MATERIAL FOR THE TASK:
────────
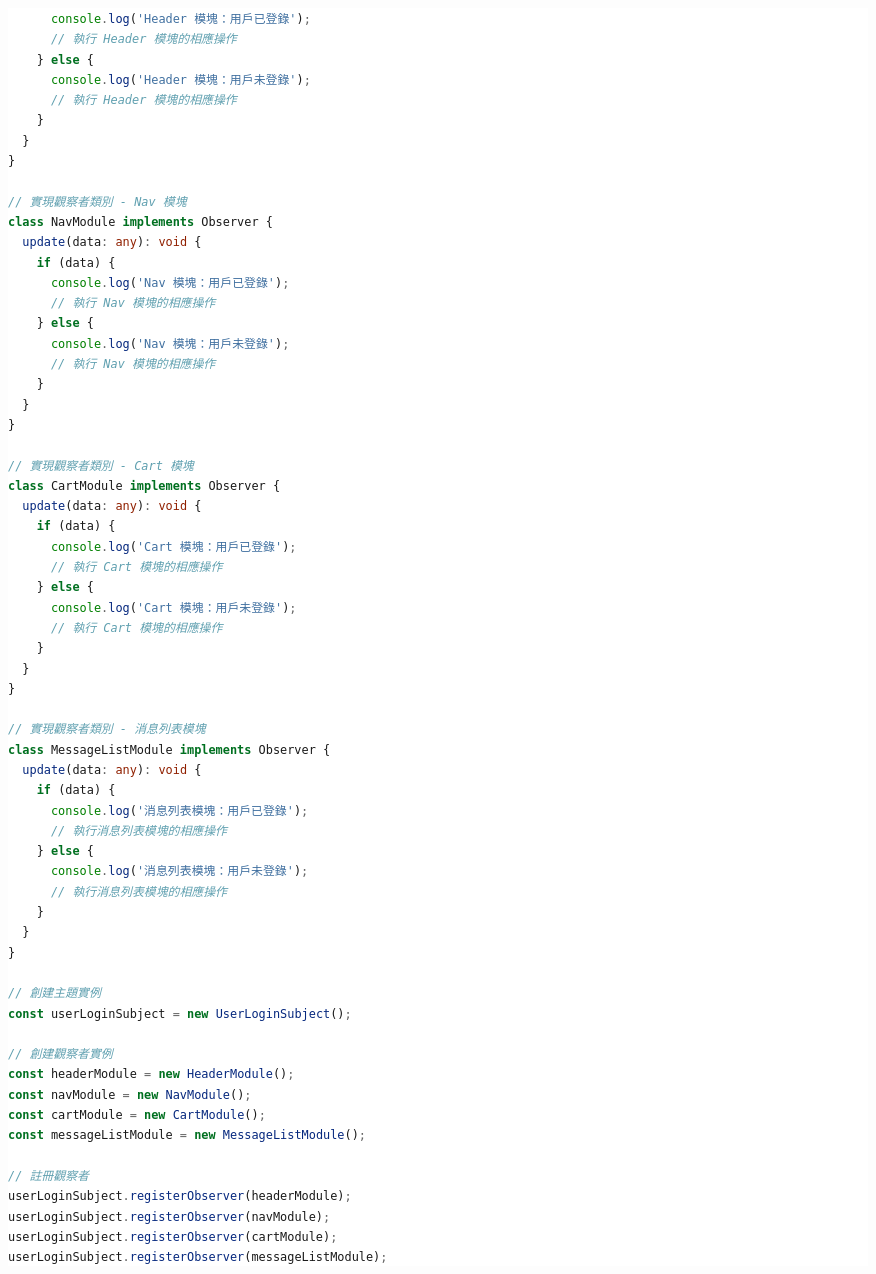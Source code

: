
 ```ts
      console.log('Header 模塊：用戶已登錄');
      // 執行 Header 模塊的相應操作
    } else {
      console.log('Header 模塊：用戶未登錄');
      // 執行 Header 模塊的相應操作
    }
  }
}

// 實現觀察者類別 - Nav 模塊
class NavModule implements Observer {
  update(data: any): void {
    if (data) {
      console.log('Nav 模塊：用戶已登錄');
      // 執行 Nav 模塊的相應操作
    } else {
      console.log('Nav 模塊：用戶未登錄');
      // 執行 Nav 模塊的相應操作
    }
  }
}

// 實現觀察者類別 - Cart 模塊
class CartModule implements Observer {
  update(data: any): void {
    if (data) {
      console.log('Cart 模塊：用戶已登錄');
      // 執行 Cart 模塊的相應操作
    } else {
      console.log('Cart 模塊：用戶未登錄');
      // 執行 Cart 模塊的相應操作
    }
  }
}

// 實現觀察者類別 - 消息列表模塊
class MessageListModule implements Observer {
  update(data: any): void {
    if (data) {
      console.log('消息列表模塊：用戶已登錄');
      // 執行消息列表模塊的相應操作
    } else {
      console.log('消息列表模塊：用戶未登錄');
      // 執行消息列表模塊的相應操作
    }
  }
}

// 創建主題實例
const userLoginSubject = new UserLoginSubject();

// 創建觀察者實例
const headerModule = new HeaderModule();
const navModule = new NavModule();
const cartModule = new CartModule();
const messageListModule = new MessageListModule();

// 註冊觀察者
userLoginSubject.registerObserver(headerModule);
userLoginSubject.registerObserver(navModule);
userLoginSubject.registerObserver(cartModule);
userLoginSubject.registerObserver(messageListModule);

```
────────
Whenever a line of the listing above holds the word "用戶已登錄", copy that line.

RESPONSE TO THIS EXERCISE:
      console.log('Header 模塊：用戶已登錄');
      console.log('Nav 模塊：用戶已登錄');
      console.log('Cart 模塊：用戶已登錄');
      console.log('消息列表模塊：用戶已登錄');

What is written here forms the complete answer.